:: Aim of the task ::
Since the copy must match the original, write out each record word for word, skipping only the pictures.
- Opening Delimiter -
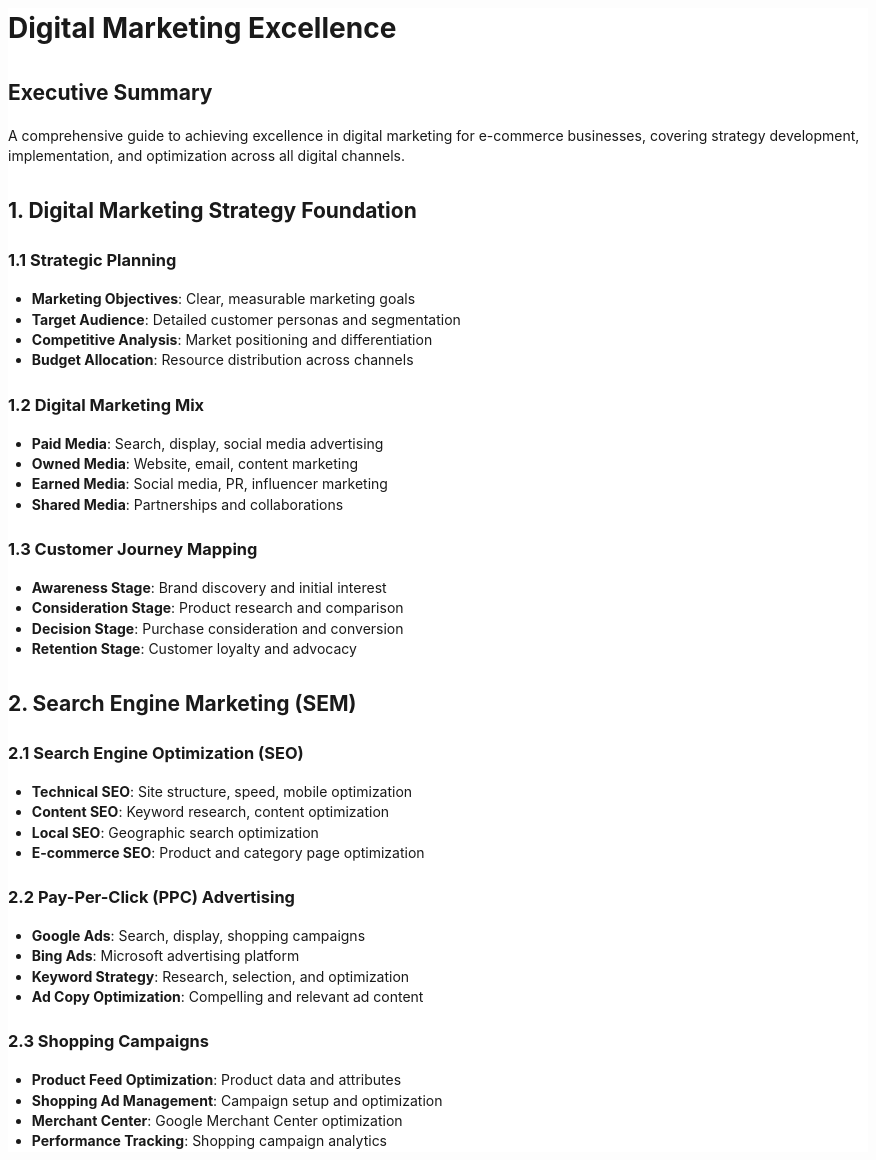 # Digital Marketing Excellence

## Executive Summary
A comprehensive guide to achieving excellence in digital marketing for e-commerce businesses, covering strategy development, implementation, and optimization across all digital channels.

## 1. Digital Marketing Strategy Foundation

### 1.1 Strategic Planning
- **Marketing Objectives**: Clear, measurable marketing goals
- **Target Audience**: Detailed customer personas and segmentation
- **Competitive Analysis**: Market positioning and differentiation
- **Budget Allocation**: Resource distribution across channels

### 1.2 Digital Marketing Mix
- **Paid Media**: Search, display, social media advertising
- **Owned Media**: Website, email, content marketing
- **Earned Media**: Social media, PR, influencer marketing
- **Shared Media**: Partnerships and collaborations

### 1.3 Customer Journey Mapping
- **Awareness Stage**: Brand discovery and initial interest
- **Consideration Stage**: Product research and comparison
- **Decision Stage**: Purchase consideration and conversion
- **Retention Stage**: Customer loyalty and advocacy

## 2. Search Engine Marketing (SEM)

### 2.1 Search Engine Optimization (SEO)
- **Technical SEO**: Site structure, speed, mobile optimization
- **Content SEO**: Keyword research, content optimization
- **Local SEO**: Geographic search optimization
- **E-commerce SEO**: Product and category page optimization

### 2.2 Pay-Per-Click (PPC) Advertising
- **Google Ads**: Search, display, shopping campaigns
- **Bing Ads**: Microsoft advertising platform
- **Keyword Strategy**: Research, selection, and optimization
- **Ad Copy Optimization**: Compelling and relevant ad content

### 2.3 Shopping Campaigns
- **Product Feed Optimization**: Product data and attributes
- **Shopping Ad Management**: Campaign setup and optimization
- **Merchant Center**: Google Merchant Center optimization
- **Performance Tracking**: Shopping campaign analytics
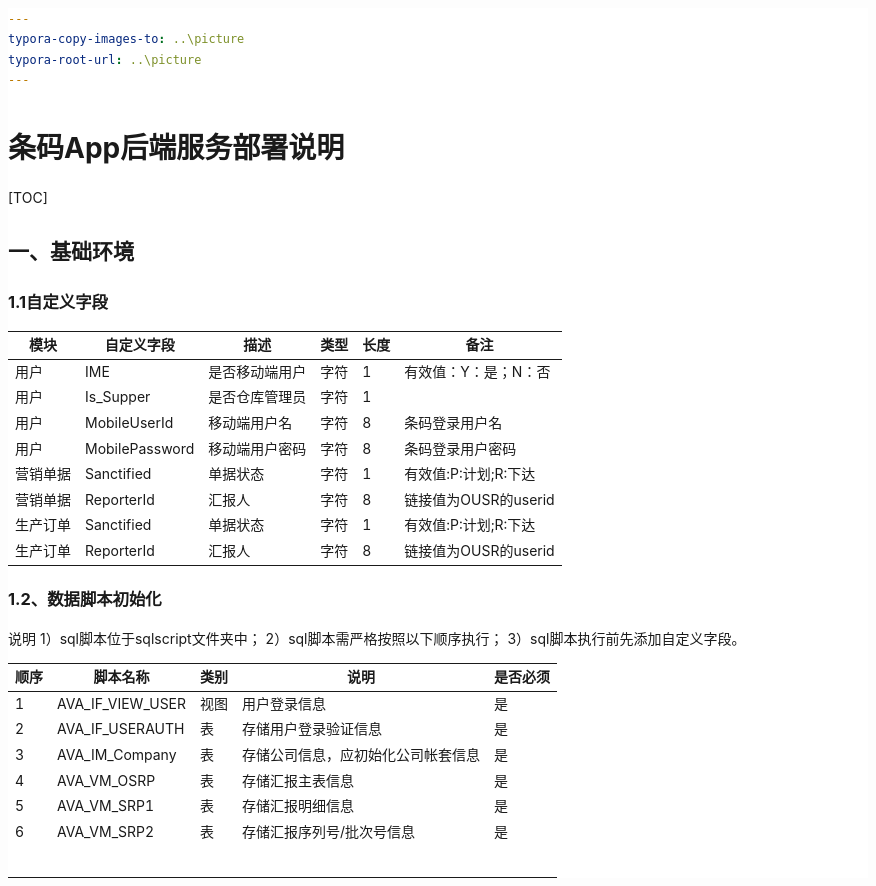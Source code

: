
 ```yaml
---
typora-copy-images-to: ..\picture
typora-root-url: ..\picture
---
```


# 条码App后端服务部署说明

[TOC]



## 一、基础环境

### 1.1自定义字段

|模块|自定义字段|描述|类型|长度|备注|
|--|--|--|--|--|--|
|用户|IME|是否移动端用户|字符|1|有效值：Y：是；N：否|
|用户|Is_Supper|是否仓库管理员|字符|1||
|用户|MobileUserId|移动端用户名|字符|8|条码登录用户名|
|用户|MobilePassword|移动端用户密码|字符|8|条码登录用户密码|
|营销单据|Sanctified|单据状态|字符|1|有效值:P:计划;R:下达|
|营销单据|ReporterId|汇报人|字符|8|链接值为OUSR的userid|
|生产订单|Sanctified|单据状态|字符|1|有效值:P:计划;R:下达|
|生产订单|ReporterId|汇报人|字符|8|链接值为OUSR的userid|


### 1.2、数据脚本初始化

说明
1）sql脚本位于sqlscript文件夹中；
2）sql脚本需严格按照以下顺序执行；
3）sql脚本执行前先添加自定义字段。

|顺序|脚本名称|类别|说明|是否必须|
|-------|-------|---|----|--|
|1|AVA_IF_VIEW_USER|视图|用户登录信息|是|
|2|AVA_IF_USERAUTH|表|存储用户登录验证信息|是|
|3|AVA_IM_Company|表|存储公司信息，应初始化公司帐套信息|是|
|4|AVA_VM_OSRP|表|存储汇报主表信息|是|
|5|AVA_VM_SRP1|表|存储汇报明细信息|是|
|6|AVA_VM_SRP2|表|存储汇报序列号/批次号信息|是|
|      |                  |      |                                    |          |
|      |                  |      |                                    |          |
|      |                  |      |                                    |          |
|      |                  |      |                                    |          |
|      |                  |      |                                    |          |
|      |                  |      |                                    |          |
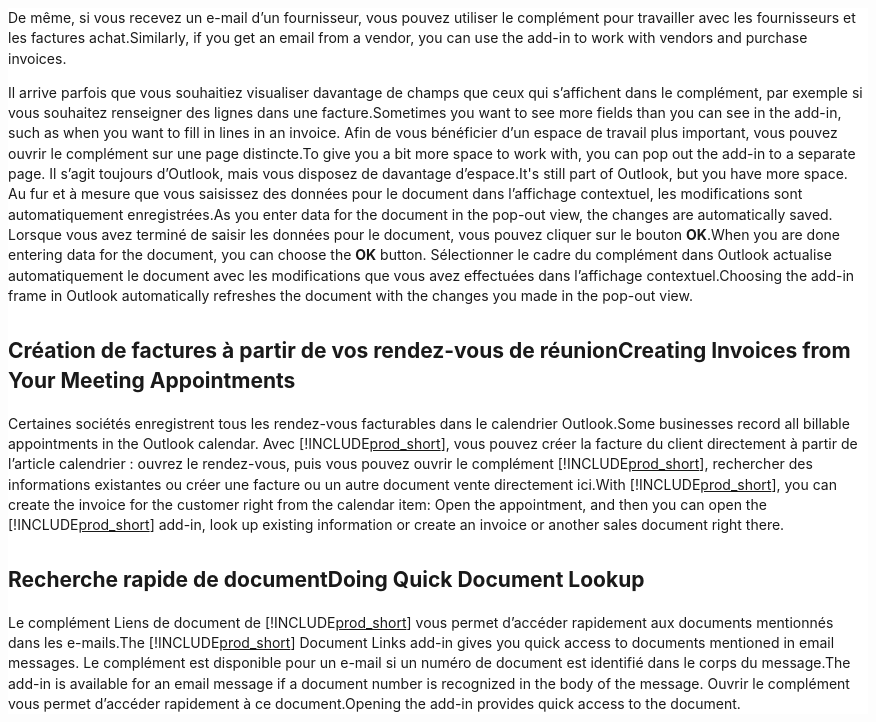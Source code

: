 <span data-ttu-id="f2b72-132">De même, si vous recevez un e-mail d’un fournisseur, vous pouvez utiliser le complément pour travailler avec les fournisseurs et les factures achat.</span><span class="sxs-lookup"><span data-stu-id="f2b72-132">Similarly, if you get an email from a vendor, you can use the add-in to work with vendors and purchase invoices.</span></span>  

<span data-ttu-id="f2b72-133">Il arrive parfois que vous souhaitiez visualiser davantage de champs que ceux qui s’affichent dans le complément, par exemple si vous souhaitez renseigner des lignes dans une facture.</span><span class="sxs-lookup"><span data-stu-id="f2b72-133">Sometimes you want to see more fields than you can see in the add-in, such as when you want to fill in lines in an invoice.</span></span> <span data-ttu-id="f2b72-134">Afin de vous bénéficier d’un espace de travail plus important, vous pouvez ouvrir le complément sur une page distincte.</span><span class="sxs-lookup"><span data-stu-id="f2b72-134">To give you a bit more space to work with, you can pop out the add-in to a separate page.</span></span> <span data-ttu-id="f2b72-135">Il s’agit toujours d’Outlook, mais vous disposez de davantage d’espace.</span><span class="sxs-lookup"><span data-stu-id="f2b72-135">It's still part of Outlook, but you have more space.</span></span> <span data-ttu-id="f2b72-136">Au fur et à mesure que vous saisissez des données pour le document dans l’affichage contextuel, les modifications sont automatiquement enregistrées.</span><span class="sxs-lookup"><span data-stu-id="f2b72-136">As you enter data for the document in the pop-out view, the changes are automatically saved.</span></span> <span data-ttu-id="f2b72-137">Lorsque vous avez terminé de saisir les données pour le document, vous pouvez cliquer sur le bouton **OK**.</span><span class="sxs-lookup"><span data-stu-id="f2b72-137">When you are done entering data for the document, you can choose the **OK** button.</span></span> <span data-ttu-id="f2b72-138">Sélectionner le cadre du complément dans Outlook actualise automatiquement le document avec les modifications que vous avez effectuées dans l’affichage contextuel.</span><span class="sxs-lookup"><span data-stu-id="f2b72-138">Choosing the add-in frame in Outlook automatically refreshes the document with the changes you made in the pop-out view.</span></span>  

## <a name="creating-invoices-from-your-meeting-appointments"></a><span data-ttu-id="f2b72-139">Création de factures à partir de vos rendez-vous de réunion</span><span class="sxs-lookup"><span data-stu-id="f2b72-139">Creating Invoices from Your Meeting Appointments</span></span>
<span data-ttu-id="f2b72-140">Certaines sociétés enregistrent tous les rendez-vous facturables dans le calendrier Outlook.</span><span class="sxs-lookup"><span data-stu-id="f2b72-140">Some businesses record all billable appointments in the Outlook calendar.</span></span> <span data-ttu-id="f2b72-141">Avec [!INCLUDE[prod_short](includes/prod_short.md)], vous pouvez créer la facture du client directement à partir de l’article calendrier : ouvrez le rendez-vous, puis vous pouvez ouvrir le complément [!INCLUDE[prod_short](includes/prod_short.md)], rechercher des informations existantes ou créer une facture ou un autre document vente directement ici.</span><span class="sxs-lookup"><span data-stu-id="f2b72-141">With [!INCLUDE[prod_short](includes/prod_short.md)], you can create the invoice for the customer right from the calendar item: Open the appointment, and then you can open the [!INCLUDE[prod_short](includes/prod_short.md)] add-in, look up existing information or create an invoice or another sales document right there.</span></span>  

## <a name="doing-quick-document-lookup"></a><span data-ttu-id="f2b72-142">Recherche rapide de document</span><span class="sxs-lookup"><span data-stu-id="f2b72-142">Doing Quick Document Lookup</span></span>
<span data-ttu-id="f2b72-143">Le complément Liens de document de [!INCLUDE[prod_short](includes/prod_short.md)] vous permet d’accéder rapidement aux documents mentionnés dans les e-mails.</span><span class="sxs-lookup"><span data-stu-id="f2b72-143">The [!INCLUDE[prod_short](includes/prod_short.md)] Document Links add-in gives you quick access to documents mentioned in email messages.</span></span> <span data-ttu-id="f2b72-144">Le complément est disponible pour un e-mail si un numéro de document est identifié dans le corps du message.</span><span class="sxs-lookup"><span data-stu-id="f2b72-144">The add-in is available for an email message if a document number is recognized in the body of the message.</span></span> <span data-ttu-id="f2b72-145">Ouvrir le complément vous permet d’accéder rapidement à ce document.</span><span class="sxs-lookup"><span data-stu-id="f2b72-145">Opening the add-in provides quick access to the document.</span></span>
- Closing Delimiter -
:: Result of the exercise ::
 # Digital Marketing Excellence

## Executive Summary
A comprehensive guide to achieving excellence in digital marketing for e-commerce businesses, covering strategy development, implementation, and optimization across all digital channels.

## 1. Digital Marketing Strategy Foundation

### 1.1 Strategic Planning
- **Marketing Objectives**: Clear, measurable marketing goals
- **Target Audience**: Detailed customer personas and segmentation
- **Competitive Analysis**: Market positioning and differentiation
- **Budget Allocation**: Resource distribution across channels

### 1.2 Digital Marketing Mix
- **Paid Media**: Search, display, social media advertising
- **Owned Media**: Website, email, content marketing
- **Earned Media**: Social media, PR, influencer marketing
- **Shared Media**: Partnerships and collaborations

### 1.3 Customer Journey Mapping
- **Awareness Stage**: Brand discovery and initial interest
- **Consideration Stage**: Product research and comparison
- **Decision Stage**: Purchase consideration and conversion
- **Retention Stage**: Customer loyalty and advocacy

## 2. Search Engine Marketing (SEM)

### 2.1 Search Engine Optimization (SEO)
- **Technical SEO**: Site structure, speed, mobile optimization
- **Content SEO**: Keyword research, content optimization
- **Local SEO**: Geographic search optimization
- **E-commerce SEO**: Product and category page optimization

### 2.2 Pay-Per-Click (PPC) Advertising
- **Google Ads**: Search, display, shopping campaigns
- **Bing Ads**: Microsoft advertising platform
- **Keyword Strategy**: Research, selection, and optimization
- **Ad Copy Optimization**: Compelling and relevant ad content

### 2.3 Shopping Campaigns
- **Product Feed Optimization**: Product data and attributes
- **Shopping Ad Management**: Campaign setup and optimization
- **Merchant Center**: Google Merchant Center optimization
- **Performance Tracking**: Shopping campaign analytics
Source code

:
 ```yaml
---
typora-copy-images-to: ..\picture
typora-root-url: ..\picture
---
```


# 条码App后端服务部署说明

[TOC]



## 一、基础环境

### 1.1自定义字段

|模块|自定义字段|描述|类型|长度|备注|
|--|--|--|--|--|--|
|用户|IME|是否移动端用户|字符|1|有效值：Y：是；N：否|
|用户|Is_Supper|是否仓库管理员|字符|1||
|用户|MobileUserId|移动端用户名|字符|8|条码登录用户名|
|用户|MobilePassword|移动端用户密码|字符|8|条码登录用户密码|
|营销单据|Sanctified|单据状态|字符|1|有效值:P:计划;R:下达|
|营销单据|ReporterId|汇报人|字符|8|链接值为OUSR的userid|
|生产订单|Sanctified|单据状态|字符|1|有效值:P:计划;R:下达|
|生产订单|ReporterId|汇报人|字符|8|链接值为OUSR的userid|


### 1.2、数据脚本初始化

说明
1）sql脚本位于sqlscript文件夹中；
2）sql脚本需严格按照以下顺序执行；
3）sql脚本执行前先添加自定义字段。

|顺序|脚本名称|类别|说明|是否必须|
|-------|-------|---|----|--|
|1|AVA_IF_VIEW_USER|视图|用户登录信息|是|
|2|AVA_IF_USERAUTH|表|存储用户登录验证信息|是|
|3|AVA_IM_Company|表|存储公司信息，应初始化公司帐套信息|是|
|4|AVA_VM_OSRP|表|存储汇报主表信息|是|
|5|AVA_VM_SRP1|表|存储汇报明细信息|是|
|6|AVA_VM_SRP2|表|存储汇报序列号/批次号信息|是|
|      |                  |      |                                    |          |
|      |                  |      |                                    |          |
|      |                  |      |                                    |          |
|      |                  |      |                                    |          |
|      |                  |      |                                    |          |
|      |                  |      |                                    |          |
Source code

: <span data-ttu-id="f2b72-132">De même, si vous recevez un e-mail d’un fournisseur, vous pouvez utiliser le complément pour travailler avec les fournisseurs et les factures achat.</span><span class="sxs-lookup"><span data-stu-id="f2b72-132">Similarly, if you get an email from a vendor, you can use the add-in to work with vendors and purchase invoices.</span></span>  

<span data-ttu-id="f2b72-133">Il arrive parfois que vous souhaitiez visualiser davantage de champs que ceux qui s’affichent dans le complément, par exemple si vous souhaitez renseigner des lignes dans une facture.</span><span class="sxs-lookup"><span data-stu-id="f2b72-133">Sometimes you want to see more fields than you can see in the add-in, such as when you want to fill in lines in an invoice.</span></span> <span data-ttu-id="f2b72-134">Afin de vous bénéficier d’un espace de travail plus important, vous pouvez ouvrir le complément sur une page distincte.</span><span class="sxs-lookup"><span data-stu-id="f2b72-134">To give you a bit more space to work with, you can pop out the add-in to a separate page.</span></span> <span data-ttu-id="f2b72-135">Il s’agit toujours d’Outlook, mais vous disposez de davantage d’espace.</span><span class="sxs-lookup"><span data-stu-id="f2b72-135">It's still part of Outlook, but you have more space.</span></span> <span data-ttu-id="f2b72-136">Au fur et à mesure que vous saisissez des données pour le document dans l’affichage contextuel, les modifications sont automatiquement enregistrées.</span><span class="sxs-lookup"><span data-stu-id="f2b72-136">As you enter data for the document in the pop-out view, the changes are automatically saved.</span></span> <span data-ttu-id="f2b72-137">Lorsque vous avez terminé de saisir les données pour le document, vous pouvez cliquer sur le bouton **OK**.</span><span class="sxs-lookup"><span data-stu-id="f2b72-137">When you are done entering data for the document, you can choose the **OK** button.</span></span> <span data-ttu-id="f2b72-138">Sélectionner le cadre du complément dans Outlook actualise automatiquement le document avec les modifications que vous avez effectuées dans l’affichage contextuel.</span><span class="sxs-lookup"><span data-stu-id="f2b72-138">Choosing the add-in frame in Outlook automatically refreshes the document with the changes you made in the pop-out view.</span></span>  

## <a name="creating-invoices-from-your-meeting-appointments"></a><span data-ttu-id="f2b72-139">Création de factures à partir de vos rendez-vous de réunion</span><span class="sxs-lookup"><span data-stu-id="f2b72-139">Creating Invoices from Your Meeting Appointments</span></span>
<span data-ttu-id="f2b72-140">Certaines sociétés enregistrent tous les rendez-vous facturables dans le calendrier Outlook.</span><span class="sxs-lookup"><span data-stu-id="f2b72-140">Some businesses record all billable appointments in the Outlook calendar.</span></span> <span data-ttu-id="f2b72-141">Avec [!INCLUDE[prod_short](includes/prod_short.md)], vous pouvez créer la facture du client directement à partir de l’article calendrier : ouvrez le rendez-vous, puis vous pouvez ouvrir le complément [!INCLUDE[prod_short](includes/prod_short.md)], rechercher des informations existantes ou créer une facture ou un autre document vente directement ici.</span><span class="sxs-lookup"><span data-stu-id="f2b72-141">With [!INCLUDE[prod_short](includes/prod_short.md)], you can create the invoice for the customer right from the calendar item: Open the appointment, and then you can open the [!INCLUDE[prod_short](includes/prod_short.md)] add-in, look up existing information or create an invoice or another sales document right there.</span></span>  

## <a name="doing-quick-document-lookup"></a><span data-ttu-id="f2b72-142">Recherche rapide de document</span><span class="sxs-lookup"><span data-stu-id="f2b72-142">Doing Quick Document Lookup</span></span>
<span data-ttu-id="f2b72-143">Le complément Liens de document de [!INCLUDE[prod_short](includes/prod_short.md)] vous permet d’accéder rapidement aux documents mentionnés dans les e-mails.</span><span class="sxs-lookup"><span data-stu-id="f2b72-143">The [!INCLUDE[prod_short](includes/prod_short.md)] Document Links add-in gives you quick access to documents mentioned in email messages.</span></span> <span data-ttu-id="f2b72-144">Le complément est disponible pour un e-mail si un numéro de document est identifié dans le corps du message.</span><span class="sxs-lookup"><span data-stu-id="f2b72-144">The add-in is available for an email message if a document number is recognized in the body of the message.</span></span> <span data-ttu-id="f2b72-145">Ouvrir le complément vous permet d’accéder rapidement à ce document.</span><span class="sxs-lookup"><span data-stu-id="f2b72-145">Opening the add-in provides quick access to the document.</span></span>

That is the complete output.